6 July 2022. Biotech, pharma, and diagnostics companies are forming a new business to design precision diagnostics and treatments for drug-resistant microbes. The new enterprise, called Aurobac Therapeutics SAS in Lyon, France, is a joint venture of Evotec SE in Hamburg, Boehringer Ingelheim also in Germany, and bioMérieux in Lyon, with the partners investing €40 million ($US 40.8 million).

Antimicrobial resistance or AMR is a continuing and growing threat to global health. The uncontrolled rise of bacteria and other pathogens resistant to today’s antibiotics is responsible for some 1.27 million deaths per year worldwide, according to data published earlier this year, a number expected to rise to 10 million by 2050. Without quick action, says the AMR Action Fund, these so-called superbugs could set back modern medicine to conditions of the 19th century, before development of penicillin, where routine surgical procedures and common diseases become life-threatening.

New treatments for AMR up to now are mainly broad-spectrum drugs, say the joint-venture partners, which can result in unfocused responses to drug-resistant infections. Aurobac Therapeutics plans to take a precision-medicine approach to AMR that connects specific treatments to diagnostic evidence. The goal, say the partners, is to combine rapid detection and characterization of the infection, with drugs that address the precise nature of the infection.

Develop companion diagnostics to therapies

bioMérieux, the diagnostics partner in Aurobac, says it devotes three-quarters of its R&D budget and 80 percent of its products to AMR. The company offers an infection testing system called BioFire that allows clinicians to run one test for syndromes displayed by patients, symptoms and signs indicating disease conditions. BioFire assays use multiple polymerase chain reaction or PCR tests that amplify and analyze genetic markers of infections, returning the precise molecular composition of the pathogens. As a result, says bioMérieux, clinicians only need a single test to diagnose the infection rather than an entire battery of tests.

“Our role within the joint venture is to develop and commercialize diagnostic tests,” says Alexandre Mérieux, bioMérieux CEO in a statement, “including companion diagnostics, which deliver rapid, reliable and actionable results.”
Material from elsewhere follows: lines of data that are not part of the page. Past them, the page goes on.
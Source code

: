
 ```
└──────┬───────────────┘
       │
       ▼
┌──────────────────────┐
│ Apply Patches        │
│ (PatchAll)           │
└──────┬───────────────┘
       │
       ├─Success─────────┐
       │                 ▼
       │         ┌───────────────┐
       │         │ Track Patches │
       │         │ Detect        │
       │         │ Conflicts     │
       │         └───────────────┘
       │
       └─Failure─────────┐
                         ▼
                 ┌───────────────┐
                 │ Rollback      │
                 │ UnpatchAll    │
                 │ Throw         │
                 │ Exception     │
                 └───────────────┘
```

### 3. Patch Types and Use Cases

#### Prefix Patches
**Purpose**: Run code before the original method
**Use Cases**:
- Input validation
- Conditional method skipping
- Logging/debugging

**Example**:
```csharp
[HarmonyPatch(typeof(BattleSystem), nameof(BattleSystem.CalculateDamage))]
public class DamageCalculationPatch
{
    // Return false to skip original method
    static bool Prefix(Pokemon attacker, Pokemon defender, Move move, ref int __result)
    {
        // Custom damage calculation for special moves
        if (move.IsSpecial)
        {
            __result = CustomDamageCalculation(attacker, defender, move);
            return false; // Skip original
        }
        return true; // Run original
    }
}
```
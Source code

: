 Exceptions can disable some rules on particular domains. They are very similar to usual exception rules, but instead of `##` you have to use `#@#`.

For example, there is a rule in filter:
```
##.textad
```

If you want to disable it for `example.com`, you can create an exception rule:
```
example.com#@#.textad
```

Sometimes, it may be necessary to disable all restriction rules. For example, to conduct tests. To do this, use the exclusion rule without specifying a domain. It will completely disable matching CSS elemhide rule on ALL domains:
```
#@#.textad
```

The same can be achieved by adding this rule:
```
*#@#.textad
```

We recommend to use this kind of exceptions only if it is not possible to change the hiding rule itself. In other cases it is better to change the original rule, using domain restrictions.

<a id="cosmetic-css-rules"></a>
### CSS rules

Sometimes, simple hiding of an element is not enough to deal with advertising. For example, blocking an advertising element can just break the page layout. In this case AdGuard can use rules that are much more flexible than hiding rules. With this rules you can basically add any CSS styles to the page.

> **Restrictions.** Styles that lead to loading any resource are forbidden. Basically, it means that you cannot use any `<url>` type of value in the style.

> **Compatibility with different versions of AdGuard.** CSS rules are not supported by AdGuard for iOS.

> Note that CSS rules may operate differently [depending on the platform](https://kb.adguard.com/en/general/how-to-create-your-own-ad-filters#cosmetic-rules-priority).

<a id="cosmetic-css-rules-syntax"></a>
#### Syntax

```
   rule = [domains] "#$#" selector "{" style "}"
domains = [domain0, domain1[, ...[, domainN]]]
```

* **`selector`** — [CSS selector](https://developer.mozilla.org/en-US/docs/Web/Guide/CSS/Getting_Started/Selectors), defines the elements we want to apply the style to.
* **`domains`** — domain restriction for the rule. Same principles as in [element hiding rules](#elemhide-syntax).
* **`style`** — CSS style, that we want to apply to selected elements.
Evotec is a biotechnology company that discovers and develops new drugs and biologics for a wide range of diseases. The company often works with other companies and research labs to provide target and hit identification, validation, and development services. As reported by Science & Enterprise in March 2018, Evotec licensed 10 infectious disease R&D programs from drug maker Sanofi, and opened a new lab in Lyon, site of Aurobac Therapeutics, with the lab’s first project devoted to discovery of AMR treatments.

Werner Lanthaler, CEO of Evotec, adds, “The grim prospect of a post-antibiotic era has many causes but only one solution: the development of new, targeted, and effective antimicrobial therapies.”
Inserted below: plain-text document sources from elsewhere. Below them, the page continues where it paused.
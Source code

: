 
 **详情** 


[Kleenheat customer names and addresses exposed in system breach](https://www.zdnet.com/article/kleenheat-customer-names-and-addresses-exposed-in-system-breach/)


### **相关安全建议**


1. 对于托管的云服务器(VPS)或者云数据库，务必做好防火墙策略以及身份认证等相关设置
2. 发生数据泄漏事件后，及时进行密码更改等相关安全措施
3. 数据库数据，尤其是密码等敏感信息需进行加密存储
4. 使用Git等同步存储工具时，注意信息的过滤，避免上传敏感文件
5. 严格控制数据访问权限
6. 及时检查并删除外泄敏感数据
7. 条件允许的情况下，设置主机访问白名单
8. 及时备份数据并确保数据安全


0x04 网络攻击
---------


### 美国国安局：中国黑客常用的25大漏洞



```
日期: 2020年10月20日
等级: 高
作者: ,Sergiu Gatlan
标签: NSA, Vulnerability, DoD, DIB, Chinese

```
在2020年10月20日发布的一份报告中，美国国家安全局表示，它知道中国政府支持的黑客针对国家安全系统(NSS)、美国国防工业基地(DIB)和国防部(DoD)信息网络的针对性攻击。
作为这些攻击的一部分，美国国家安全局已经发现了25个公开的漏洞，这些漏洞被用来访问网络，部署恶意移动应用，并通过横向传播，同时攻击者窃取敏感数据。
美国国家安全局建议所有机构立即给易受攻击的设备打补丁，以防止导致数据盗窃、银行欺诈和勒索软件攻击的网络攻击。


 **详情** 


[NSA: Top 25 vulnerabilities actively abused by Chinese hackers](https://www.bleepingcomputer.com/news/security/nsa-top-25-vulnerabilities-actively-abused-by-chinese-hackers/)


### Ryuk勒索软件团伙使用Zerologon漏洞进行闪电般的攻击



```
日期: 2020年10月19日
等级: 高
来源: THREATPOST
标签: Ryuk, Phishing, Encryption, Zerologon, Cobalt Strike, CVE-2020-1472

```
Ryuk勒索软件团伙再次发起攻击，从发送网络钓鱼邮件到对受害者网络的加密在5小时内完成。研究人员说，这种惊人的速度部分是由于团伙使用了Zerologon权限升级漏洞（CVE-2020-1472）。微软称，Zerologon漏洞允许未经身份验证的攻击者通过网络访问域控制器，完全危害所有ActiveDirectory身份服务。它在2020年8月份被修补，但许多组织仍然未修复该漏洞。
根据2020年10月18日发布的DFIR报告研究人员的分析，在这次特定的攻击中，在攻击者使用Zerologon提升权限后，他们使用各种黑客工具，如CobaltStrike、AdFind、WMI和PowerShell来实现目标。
Global drug maker Boehringer Ingelheim is the lead investor in Aurobac Therapeutics, providing €30 million, with bioMérieux and Evotec each offering €5 million. Boehringer Ingelheim is one of 23 pharmaceutical companies forming the AMR Action Fund in July 2020, with an investment of €50 million. The company says its corporate venture fund is committed to investing in 12 companies developing AMR solutions.